Рассказы г. Будищева переносят читателя в уголок русской жизни, еще сравнительно мало освещенной нашей художественной литературой, – в мир землевладельческой провинции, в мир южных степей и степных хуторов, в мир «оврагов» и «вороньих гнезд».
Жизнь этого мира представляется г. Будищеву далеко не похожей на ту мирную идиллию, образ которой не раз увлекал писателей-романтиков, грезивших о безмятежном покое провинциальной глуши. В стенах хуторов, в глубине «оврагов» г. Будищев открывает тяжелые драмы: там царит разгул диких инстинктов и страстей, там кишит ожесточенная борьба за существование, там подвергаются неслыханным поруганиям священнейшие чувства человека, там посягают на нерушимость семейных и родственных уз, там разыгрываются потрясающие катастрофы любви, там гремят револьверные выстрелы, там льется кровь…

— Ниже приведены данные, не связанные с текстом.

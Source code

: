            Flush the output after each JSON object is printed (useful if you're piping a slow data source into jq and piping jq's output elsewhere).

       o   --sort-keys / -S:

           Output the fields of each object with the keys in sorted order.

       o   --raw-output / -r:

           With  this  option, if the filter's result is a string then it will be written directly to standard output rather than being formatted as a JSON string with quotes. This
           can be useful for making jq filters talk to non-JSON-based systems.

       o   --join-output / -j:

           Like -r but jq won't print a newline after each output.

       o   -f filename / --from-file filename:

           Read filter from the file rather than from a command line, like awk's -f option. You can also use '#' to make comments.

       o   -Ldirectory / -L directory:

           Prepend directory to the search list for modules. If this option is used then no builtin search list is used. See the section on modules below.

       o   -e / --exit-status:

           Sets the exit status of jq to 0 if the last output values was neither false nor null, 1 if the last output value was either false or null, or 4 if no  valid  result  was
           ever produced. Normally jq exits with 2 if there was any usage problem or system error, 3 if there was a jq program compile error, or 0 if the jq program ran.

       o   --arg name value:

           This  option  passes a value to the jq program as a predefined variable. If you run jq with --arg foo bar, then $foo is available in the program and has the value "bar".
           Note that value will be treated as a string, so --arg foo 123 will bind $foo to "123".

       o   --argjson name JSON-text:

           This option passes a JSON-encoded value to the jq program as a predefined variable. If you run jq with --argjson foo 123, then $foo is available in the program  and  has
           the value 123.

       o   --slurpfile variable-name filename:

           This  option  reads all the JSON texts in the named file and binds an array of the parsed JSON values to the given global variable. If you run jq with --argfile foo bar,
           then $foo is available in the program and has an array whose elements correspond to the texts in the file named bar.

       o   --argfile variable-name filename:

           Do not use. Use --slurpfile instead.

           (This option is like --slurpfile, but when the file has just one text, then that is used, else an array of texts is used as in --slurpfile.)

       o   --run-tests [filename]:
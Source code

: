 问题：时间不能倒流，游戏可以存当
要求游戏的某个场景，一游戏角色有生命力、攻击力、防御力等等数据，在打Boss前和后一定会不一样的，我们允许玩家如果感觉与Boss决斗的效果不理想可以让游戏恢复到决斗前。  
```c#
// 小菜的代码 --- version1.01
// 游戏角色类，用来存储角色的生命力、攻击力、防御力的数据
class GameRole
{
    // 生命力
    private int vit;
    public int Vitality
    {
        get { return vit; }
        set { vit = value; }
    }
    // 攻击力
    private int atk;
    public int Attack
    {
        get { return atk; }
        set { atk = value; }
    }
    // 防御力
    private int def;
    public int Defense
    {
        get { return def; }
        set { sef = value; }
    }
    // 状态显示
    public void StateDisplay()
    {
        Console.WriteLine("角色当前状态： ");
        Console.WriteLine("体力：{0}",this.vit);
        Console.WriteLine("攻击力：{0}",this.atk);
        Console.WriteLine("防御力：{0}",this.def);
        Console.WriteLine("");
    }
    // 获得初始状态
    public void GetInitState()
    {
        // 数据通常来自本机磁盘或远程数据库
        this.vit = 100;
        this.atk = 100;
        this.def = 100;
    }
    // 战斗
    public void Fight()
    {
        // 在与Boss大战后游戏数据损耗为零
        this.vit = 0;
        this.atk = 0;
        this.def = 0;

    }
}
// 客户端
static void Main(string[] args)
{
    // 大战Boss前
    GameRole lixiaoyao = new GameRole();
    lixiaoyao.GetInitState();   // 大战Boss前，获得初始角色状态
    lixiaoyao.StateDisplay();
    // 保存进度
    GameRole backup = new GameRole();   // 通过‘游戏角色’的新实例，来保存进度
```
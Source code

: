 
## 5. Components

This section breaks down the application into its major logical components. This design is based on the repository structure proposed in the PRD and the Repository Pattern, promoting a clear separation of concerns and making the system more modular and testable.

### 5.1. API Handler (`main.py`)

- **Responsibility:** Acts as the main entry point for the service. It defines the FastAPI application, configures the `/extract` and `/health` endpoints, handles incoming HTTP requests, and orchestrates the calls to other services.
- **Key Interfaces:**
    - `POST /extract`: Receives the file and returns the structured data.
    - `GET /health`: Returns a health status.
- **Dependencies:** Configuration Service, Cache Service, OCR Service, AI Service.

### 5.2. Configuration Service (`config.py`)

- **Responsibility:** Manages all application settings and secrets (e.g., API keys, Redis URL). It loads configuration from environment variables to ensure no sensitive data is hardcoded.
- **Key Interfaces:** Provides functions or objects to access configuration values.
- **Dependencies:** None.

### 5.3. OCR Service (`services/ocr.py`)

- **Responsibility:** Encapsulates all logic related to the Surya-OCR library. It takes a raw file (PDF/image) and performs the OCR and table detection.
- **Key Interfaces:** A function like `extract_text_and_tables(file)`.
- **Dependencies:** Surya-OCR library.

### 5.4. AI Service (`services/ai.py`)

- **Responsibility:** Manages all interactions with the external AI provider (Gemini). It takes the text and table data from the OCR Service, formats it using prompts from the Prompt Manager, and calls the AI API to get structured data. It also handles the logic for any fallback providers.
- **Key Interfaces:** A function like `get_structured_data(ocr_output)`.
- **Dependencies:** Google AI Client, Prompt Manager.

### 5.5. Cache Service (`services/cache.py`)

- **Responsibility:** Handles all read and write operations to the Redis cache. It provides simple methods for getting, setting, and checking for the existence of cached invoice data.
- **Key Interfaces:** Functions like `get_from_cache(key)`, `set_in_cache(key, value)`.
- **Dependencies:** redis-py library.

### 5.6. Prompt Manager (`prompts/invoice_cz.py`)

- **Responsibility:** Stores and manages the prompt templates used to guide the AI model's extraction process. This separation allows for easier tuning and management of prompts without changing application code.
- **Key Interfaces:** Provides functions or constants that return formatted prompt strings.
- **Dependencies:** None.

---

Царством «оврагов» владеют хищники.
Этих хищников там несколько разновидностей. Самые многочисленные из них, самые могущественные из них, самые опасные – это «степные волки» – хищники кулаки, земельные хищники.
Их моральный и духовный облик в изображении г. Будищева чрезвычайно несложен. Они живут лишь мыслью о деньгах, мыслью о преступной наживе.
Преступные наклонности, душевную «жестокость» воспитали в них та среда, которая с детства окружала их, те условия борьбы за существование, в которые они были поставлены.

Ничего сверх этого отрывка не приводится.